Lately I’ve developed a habit of not listening to the Universe when it’s talking to me. I’m determined to go along my merry way, ignoring the fact that Someone Out There is trying to tell me something. It seems I’m too busy listening to dumber, louder voices. Why else would I have bought that tub of Toll House cookie dough and eaten most of it as dough? What was I thinking?
RIP, George Carlin. You were a pioneer in both comedy and broadcasting, not to mention you sure tweaked those boys at the FCC. Not that I could ever compare my meager skills to yours, but we both had an affinity for words. Your talent with language is something to aspire to. I will always admire your clarity of vision, and I wish like crazy I could know what you’re thinking when the election comes to pass later this year. I’m pretty darn sure you wouldn’t miss it.
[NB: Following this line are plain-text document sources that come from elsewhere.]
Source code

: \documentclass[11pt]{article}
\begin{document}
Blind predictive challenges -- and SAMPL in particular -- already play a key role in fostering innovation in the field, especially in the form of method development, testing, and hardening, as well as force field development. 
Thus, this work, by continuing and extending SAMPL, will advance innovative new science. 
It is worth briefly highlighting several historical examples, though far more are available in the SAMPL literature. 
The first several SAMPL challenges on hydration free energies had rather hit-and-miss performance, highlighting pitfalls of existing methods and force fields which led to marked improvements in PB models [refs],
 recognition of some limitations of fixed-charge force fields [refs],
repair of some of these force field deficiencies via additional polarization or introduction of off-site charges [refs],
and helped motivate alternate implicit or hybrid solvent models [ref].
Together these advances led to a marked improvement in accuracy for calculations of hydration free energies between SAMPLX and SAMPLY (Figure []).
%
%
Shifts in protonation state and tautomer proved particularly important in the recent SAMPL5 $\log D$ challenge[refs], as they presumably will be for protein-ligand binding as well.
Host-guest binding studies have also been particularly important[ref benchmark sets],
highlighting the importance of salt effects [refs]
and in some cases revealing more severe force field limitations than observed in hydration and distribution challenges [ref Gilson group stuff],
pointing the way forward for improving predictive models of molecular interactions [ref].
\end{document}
Unless, of course, where you are, you already know the outcome. 🙂 Wherever you are, I bet there are people laughing their butts off and saying, “You know, he’s right.”
Between knowing that George died of heart failure and Tim Russert died of a heart attack, and I got on the scale this morning and was sorely disappointed in myself, I’ve decided I need to do something about this so I don’t die like they do. It’s a scary thought. I’m 41; George was 71, Tim was 58. As relatively young as I am, I’m not ready to go yet, but if I don’t take care of myself, starting NOW, that’s exactly what’s going to happen. I don’t even fool myself into thinking that talent-wise I’m on the same plain with either of those two, but still. These are people I never thought had a problem with their hearts, who died from virtually the same problem. Much as I admire them for their talents, I don’t want to end up the way they did. I hope this tidbit scares the bejeebies out of me.
Even before I’d heard this morning that George Carlin died, I picked up the latest South Beach Diet (Supercharged) book and started reading. The new version advocates short, intense workouts. If they only knew, I hate working out. I mean really hate it. The book asks for just 20 minutes a day of intense workout–and supposedly, the calorie-burning continues after the workout, thus kicking the metabolism into gear–but even that much makes me want to cry. I don’t know what it is; working out just isn’t fun. It’s 20 minutes away from writing (as if I don’t allow myself numerous distractions with that darn jigsaw puzzle website) or crocheting (I worked my hands off this weekend) or just goofing off. But goofing off is what got me to this size in the first place. I think I need the workout to remind me what kind of damage goofing off has done.
I’d post my weight as motivation, but that’s just too humiliating. Instead I’ll try to post my losses or gains. I’ll also post my workouts. Hold me responsible, people. I’m pretty sure both George and Tim, though they never knew me personally or I them, would be happy to know that their lives influenced others.